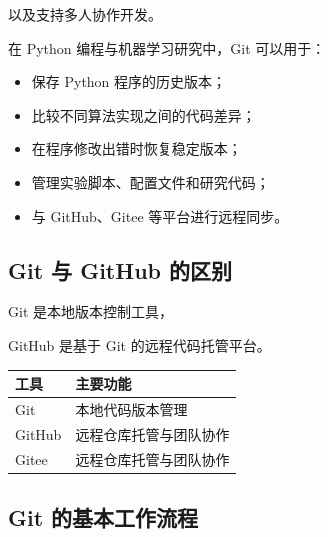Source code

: 以及支持多人协作开发。



在 Python 编程与机器学习研究中，Git 可以用于：



\begin{itemize}

    \item 保存 Python 程序的历史版本；

    \item 比较不同算法实现之间的代码差异；

    \item 在程序修改出错时恢复稳定版本；

    \item 管理实验脚本、配置文件和研究代码；

    \item 与 GitHub、Gitee 等平台进行远程同步。

\end{itemize}



\subsection{Git 与 GitHub 的区别}



Git 是本地版本控制工具，

GitHub 是基于 Git 的远程代码托管平台。



\begin{center}

\begin{tabular}{ll}

\hline

工具 & 主要功能 \\

\hline

Git & 本地代码版本管理 \\

GitHub & 远程仓库托管与团队协作 \\

Gitee & 远程仓库托管与团队协作 \\

\hline

\end{tabular}

\end{center}



\subsection{Git 的基本工作流程}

#####

Assigned task →
What is needed is an exact copy of all the data, with no images in it.

Answer box →
Source code

: 以及支持多人协作开发。



在 Python 编程与机器学习研究中，Git 可以用于：



\begin{itemize}

    \item 保存 Python 程序的历史版本；

    \item 比较不同算法实现之间的代码差异；

    \item 在程序修改出错时恢复稳定版本；

    \item 管理实验脚本、配置文件和研究代码；

    \item 与 GitHub、Gitee 等平台进行远程同步。

\end{itemize}



\subsection{Git 与 GitHub 的区别}



Git 是本地版本控制工具，

GitHub 是基于 Git 的远程代码托管平台。



\begin{center}

\begin{tabular}{ll}

\hline

工具 & 主要功能 \\

\hline

Git & 本地代码版本管理 \\

GitHub & 远程仓库托管与团队协作 \\

Gitee & 远程仓库托管与团队协作 \\

\hline

\end{tabular}

\end{center}



\subsection{Git 的基本工作流程}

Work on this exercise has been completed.